We should be over the moon right now. The numbers are incredible. 7th in rushing at 302 yards a game. 3rd in yards per carry. 2nd in rushing touchdowns. 20 out of 22 in touchdown conversions in the red zone. It’s all happening.
But, we looked like a JV team throwing the ball. And for as good as the running game is, Notre Dame isn’t doing anything this year if that doesn’t get cleaned up. It isn’t 1988 anymore, you can’t just ignore one part of the offense. And it is sitting in the back of our minds like a test you know is coming and you know you’re totally unprepared for. So, we are not over the moon. As silly as it is, we are worried. Welcome to Notre Dame football in the 21st century!
And it’s ok to be worried, we’ve been burned too many times. I was a guy who was yelling at the TV because Nick Watkins gave up another long pass with Notre Dame up 45-14. And if that was you too, I understand. Let’s just try to remember there is growing evidence this team is good, and maybe a strong running game with an average passing game is going to get the job done this year, instead of the other way around.

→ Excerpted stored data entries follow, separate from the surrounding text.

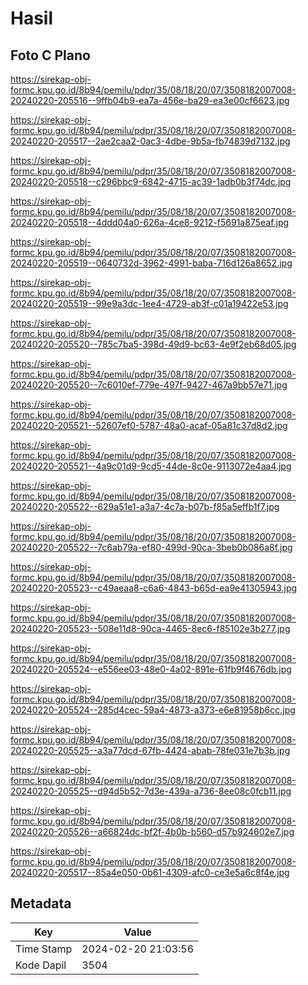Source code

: # Hasil

## Foto C Plano

https://sirekap-obj-formc.kpu.go.id/8b94/pemilu/pdpr/35/08/18/20/07/3508182007008-20240220-205516--9ffb04b9-ea7a-456e-ba29-ea3e00cf6623.jpg

https://sirekap-obj-formc.kpu.go.id/8b94/pemilu/pdpr/35/08/18/20/07/3508182007008-20240220-205517--2ae2caa2-0ac3-4dbe-9b5a-fb74839d7132.jpg

https://sirekap-obj-formc.kpu.go.id/8b94/pemilu/pdpr/35/08/18/20/07/3508182007008-20240220-205518--c296bbc9-6842-4715-ac39-1adb0b3f74dc.jpg

https://sirekap-obj-formc.kpu.go.id/8b94/pemilu/pdpr/35/08/18/20/07/3508182007008-20240220-205518--4ddd04a0-626a-4ce8-9212-f5691a875eaf.jpg

https://sirekap-obj-formc.kpu.go.id/8b94/pemilu/pdpr/35/08/18/20/07/3508182007008-20240220-205519--0640732d-3962-4991-baba-716d126a8652.jpg

https://sirekap-obj-formc.kpu.go.id/8b94/pemilu/pdpr/35/08/18/20/07/3508182007008-20240220-205519--99e9a3dc-1ee4-4729-ab3f-c01a19422e53.jpg

https://sirekap-obj-formc.kpu.go.id/8b94/pemilu/pdpr/35/08/18/20/07/3508182007008-20240220-205520--785c7ba5-398d-49d9-bc63-4e9f2eb68d05.jpg

https://sirekap-obj-formc.kpu.go.id/8b94/pemilu/pdpr/35/08/18/20/07/3508182007008-20240220-205520--7c6010ef-779e-497f-9427-467a9bb57e71.jpg

https://sirekap-obj-formc.kpu.go.id/8b94/pemilu/pdpr/35/08/18/20/07/3508182007008-20240220-205521--52607ef0-5787-48a0-acaf-05a81c37d8d2.jpg

https://sirekap-obj-formc.kpu.go.id/8b94/pemilu/pdpr/35/08/18/20/07/3508182007008-20240220-205521--4a9c01d9-9cd5-44de-8c0e-9113072e4aa4.jpg

https://sirekap-obj-formc.kpu.go.id/8b94/pemilu/pdpr/35/08/18/20/07/3508182007008-20240220-205522--629a51e1-a3a7-4c7a-b07b-f85a5effb1f7.jpg

https://sirekap-obj-formc.kpu.go.id/8b94/pemilu/pdpr/35/08/18/20/07/3508182007008-20240220-205522--7c6ab79a-ef80-499d-90ca-3beb0b086a8f.jpg

https://sirekap-obj-formc.kpu.go.id/8b94/pemilu/pdpr/35/08/18/20/07/3508182007008-20240220-205523--c49aeaa8-c6a6-4843-b65d-ea9e41305943.jpg

https://sirekap-obj-formc.kpu.go.id/8b94/pemilu/pdpr/35/08/18/20/07/3508182007008-20240220-205523--508e11d8-90ca-4465-8ec6-f85102e3b277.jpg

https://sirekap-obj-formc.kpu.go.id/8b94/pemilu/pdpr/35/08/18/20/07/3508182007008-20240220-205524--e556ee03-48e0-4a02-891e-61fb9f4676db.jpg

https://sirekap-obj-formc.kpu.go.id/8b94/pemilu/pdpr/35/08/18/20/07/3508182007008-20240220-205524--285d4cec-59a4-4873-a373-e6e81958b6cc.jpg

https://sirekap-obj-formc.kpu.go.id/8b94/pemilu/pdpr/35/08/18/20/07/3508182007008-20240220-205525--a3a77dcd-67fb-4424-abab-78fe031e7b3b.jpg

https://sirekap-obj-formc.kpu.go.id/8b94/pemilu/pdpr/35/08/18/20/07/3508182007008-20240220-205525--d94d5b52-7d3e-439a-a736-8ee08c0fcb11.jpg

https://sirekap-obj-formc.kpu.go.id/8b94/pemilu/pdpr/35/08/18/20/07/3508182007008-20240220-205526--a66824dc-bf2f-4b0b-b560-d57b924602e7.jpg

https://sirekap-obj-formc.kpu.go.id/8b94/pemilu/pdpr/35/08/18/20/07/3508182007008-20240220-205517--85a4e050-0b61-4309-afc0-ce3e5a6c8f4e.jpg


## Metadata

| Key        | Value               |
| ---------- | ------------------- |
| Time Stamp | 2024-02-20 21:03:56 |
| Kode Dapil | 3504                |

Lets take stock after the first month of football has come and gone.
I should probably say a few words here, because he’s been amazing. He started high, is currently high, and the only thing that looks to slow him down is a balky ankle. He’s 7th in nation in yards per game and he has missed six quarters due to blowout or injury or both. For some reason he’s been labeled as someone who only benefits from a line that opens huge holes, even as he took a hand off with an unblocked middle linebacker right in his face and escaped the situation with nary a finger being laid on him. He’s good everyone, it’s ok to say it.
He’s on pace for 1,579 yards over 12 games, and currently averages nine yards a carry. NINE yards a carry. And again he’s done all of this over the course of 3 1/2 games played in terms of total quarters. That’s quality. We should appreciate what he’s doing more than we are right now.
He continues his upward trend, catching a 4th and 11 crossing route for 21 yards and securing his first career touchdown on a 7 yard fade that Doug Flutie still wants reviewed. As his confidence continues to grow, look for his role to continue go up as well. He’s bought himself a little more margin for error with the plays he’s made the last couple of weeks, something he is no doubt aware of and that can lead to even better play. He knows he belongs now and he knows he’ll have a role. He no longer has to press.
Brandon Wimbush played his best game when Claypool played his biggest role and I don’t think that is an accident. He’s the type of guy that gives quarterbacks options as far as where to put the ball. Wimbush doesn’t have to be perfect with him. Notre Dame needed a second receiver to step up and it looks like they found their man.
This is going to be thing for the rest of the season with Watkins. He’s now given up multiple jump ball receptions, across multiple games, to the point where every team is going to try it, even when it’s covered. I don’t know if he’s being taught to face the receiver, while also trying to locate the ball, but it hasn’t worked out for him and I wonder if he’d do better if turned and ran with the receiver on his hip as we saw from Shaun Crawford against Boston College and Julian Love against the Cardinals.
In a way he’s succumbing to the same thing as Brandon Wimbush; lack of confidence. As a former defensive back, I can see it in the body language with the ball in the air. He’s not sure whether to turn and run, look back, or watch the eyes. He doesn’t have a good feel for how much contact he can make, which allows the receiver to handle him a little too much, as we saw on the second touchdown of the day. That’s offensive pass interference, but the refs never call that because they always let receivers clear space to receive a pass, even when the same action by the defender would draw 15 flags. Confident defenders with the ball in the air know where the line is, and Nick Watkins isn’t in a good place with that right now.
Luckily, he’ll have plenty of chances to develop it later, because it’s going to happen every game now. It’s always easy for the offense to just throw the ball up. And now they have good reason to.